ABOUT THIS TASK => A single number is needed: how many lines of the data below contain "démarche".

•••••

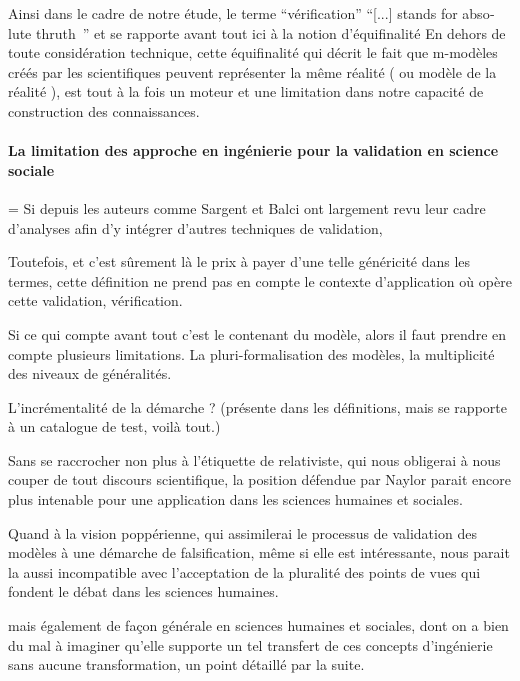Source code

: Ainsi dans le cadre de notre étude, le terme \enquote{vérification}  \foreignquote{english}{[...] stands for absolute thruth } \autocite{David2009} \autocite{Oreskes1994} et se rapporte avant tout ici à la notion d'équifinalité \autocite{OSullivan2004} En dehors de toute considération technique, cette équifinalité qui décrit le fait que m-modèles créés par les scientifiques peuvent représenter la même réalité ( ou modèle de la réalité ), est tout à la fois un moteur et une limitation dans notre capacité de construction des connaissances. 


\paragraph{La limitation des approche en ingénierie pour la validation en science sociale}

= Si depuis les auteurs comme Sargent et Balci ont largement revu leur cadre d'analyses afin d'y intégrer d'autres techniques de validation, 

Toutefois, et c'est sûrement là le prix à payer d'une telle généricité dans les termes, cette définition ne prend pas en compte le contexte d'application où opère cette validation, vérification. 

Si ce qui compte avant tout c'est le contenant du modèle, alors il faut prendre en compte plusieurs limitations. La pluri-formalisation des modèles, la multiplicité des niveaux de généralités.

L'incrémentalité de la démarche ? (présente dans les définitions, mais se rapporte à un catalogue de test, voilà tout.)

Sans se raccrocher non plus à l'étiquette de relativiste, qui nous obligerai à nous couper de tout discours scientifique, la position défendue par Naylor parait encore plus intenable pour une application dans les sciences humaines et sociales.

Quand à la vision poppérienne, qui assimilerai le processus de validation des modèles à une démarche de falsification, même si elle est intéressante, nous parait la aussi incompatible avec l'acceptation de la pluralité des points de vues qui fondent le débat dans les sciences humaines.


mais également de façon générale en sciences humaines et sociales, dont on a bien du mal à imaginer qu'elle supporte un tel transfert de ces concepts d’ingénierie sans aucune transformation, un point détaillé par la suite.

•••••

RESULT OF THE EXERCISE => 2